[[ Material to process open ]]

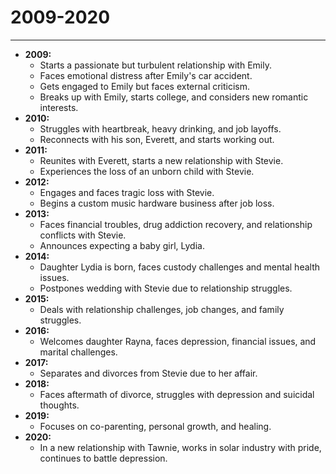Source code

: # 2009-2020

---

- **2009:**
  - Starts a passionate but turbulent relationship with Emily.
  - Faces emotional distress after Emily's car accident.
  - Gets engaged to Emily but faces external criticism.
  - Breaks up with Emily, starts college, and considers new romantic interests.
- **2010:**
  - Struggles with heartbreak, heavy drinking, and job layoffs.
  - Reconnects with his son, Everett, and starts working out.
- **2011:**
  - Reunites with Everett, starts a new relationship with Stevie.
  - Experiences the loss of an unborn child with Stevie.
- **2012:**
  - Engages and faces tragic loss with Stevie.
  - Begins a custom music hardware business after job loss.
- **2013:**
  - Faces financial troubles, drug addiction recovery, and relationship conflicts with Stevie.
  - Announces expecting a baby girl, Lydia.
- **2014:**
  - Daughter Lydia is born, faces custody challenges and mental health issues.
  - Postpones wedding with Stevie due to relationship struggles.
- **2015:**
  - Deals with relationship challenges, job changes, and family struggles.
- **2016:**
  - Welcomes daughter Rayna, faces depression, financial issues, and marital challenges.
- **2017:**
  - Separates and divorces from Stevie due to her affair.
- **2018:**
  - Faces aftermath of divorce, struggles with depression and suicidal thoughts.
- **2019:**
  - Focuses on co-parenting, personal growth, and healing.
- **2020:**
  - In a new relationship with Tawnie, works in solar industry with pride, continues to battle depression.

[[ Material to process closed ]]

* Exercise instructions
Count the lines in the records above that hold the word "relationship", and give only that number.

* Output of the exercise
6